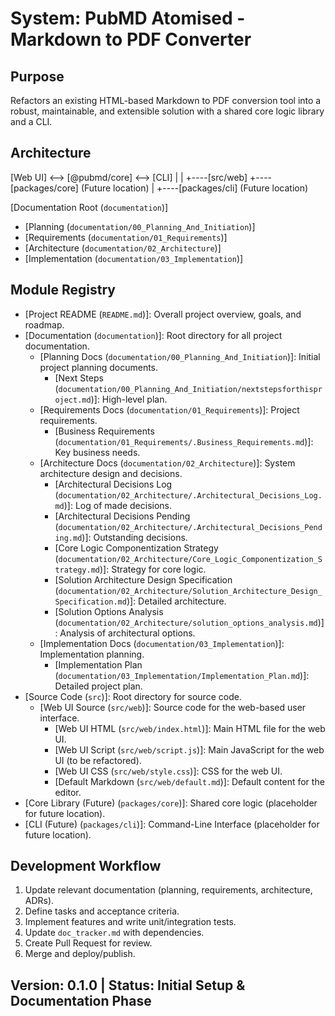 # System: PubMD Atomised - Markdown to PDF Converter

## Purpose
Refactors an existing HTML-based Markdown to PDF conversion tool into a robust, maintainable, and extensible solution with a shared core logic library and a CLI.

## Architecture
[Web UI] &lt;--&gt; [@pubmd/core] &lt;--&gt; [CLI]
   |                |
   +----[src/web]   +----[packages/core] (Future location)
                    |
                    +----[packages/cli] (Future location)

[Documentation Root (`documentation`)]
 - [Planning (`documentation/00_Planning_And_Initiation`)]
 - [Requirements (`documentation/01_Requirements`)]
 - [Architecture (`documentation/02_Architecture`)]
 - [Implementation (`documentation/03_Implementation`)]

## Module Registry
- [Project README (`README.md`)]: Overall project overview, goals, and roadmap.
- [Documentation (`documentation`)]: Root directory for all project documentation.
  - [Planning Docs (`documentation/00_Planning_And_Initiation`)]: Initial project planning documents.
    - [Next Steps (`documentation/00_Planning_And_Initiation/nextstepsforthisproject.md`)]: High-level plan.
  - [Requirements Docs (`documentation/01_Requirements`)]: Project requirements.
    - [Business Requirements (`documentation/01_Requirements/.Business_Requirements.md`)]: Key business needs.
  - [Architecture Docs (`documentation/02_Architecture`)]: System architecture design and decisions.
    - [Architectural Decisions Log (`documentation/02_Architecture/.Architectural_Decisions_Log.md`)]: Log of made decisions.
    - [Architectural Decisions Pending (`documentation/02_Architecture/.Architectural_Decisions_Pending.md`)]: Outstanding decisions.
    - [Core Logic Componentization Strategy (`documentation/02_Architecture/Core_Logic_Componentization_Strategy.md`)]: Strategy for core logic.
    - [Solution Architecture Design Specification (`documentation/02_Architecture/Solution_Architecture_Design_Specification.md`)]: Detailed architecture.
    - [Solution Options Analysis (`documentation/02_Architecture/solution_options_analysis.md`)]: Analysis of architectural options.
  - [Implementation Docs (`documentation/03_Implementation`)]: Implementation planning.
    - [Implementation Plan (`documentation/03_Implementation/Implementation_Plan.md`)]: Detailed project plan.
- [Source Code (`src`)]: Root directory for source code.
  - [Web UI Source (`src/web`)]: Source code for the web-based user interface.
    - [Web UI HTML (`src/web/index.html`)]: Main HTML file for the web UI.
    - [Web UI Script (`src/web/script.js`)]: Main JavaScript for the web UI (to be refactored).
    - [Web UI CSS (`src/web/style.css`)]: CSS for the web UI.
    - [Default Markdown (`src/web/default.md`)]: Default content for the editor.
- [Core Library (Future) (`packages/core`)]: Shared core logic (placeholder for future location).
- [CLI (Future) (`packages/cli`)]: Command-Line Interface (placeholder for future location).

## Development Workflow
1. Update relevant documentation (planning, requirements, architecture, ADRs).
2. Define tasks and acceptance criteria.
3. Implement features and write unit/integration tests.
4. Update `doc_tracker.md` with dependencies.
5. Create Pull Request for review.
6. Merge and deploy/publish.

## Version: 0.1.0 | Status: Initial Setup & Documentation Phase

The task »
Copy only the lines in the listing that contain "Source".

Task answer »
- [Source Code (`src`)]: Root directory for source code.
  - [Web UI Source (`src/web`)]: Source code for the web-based user interface.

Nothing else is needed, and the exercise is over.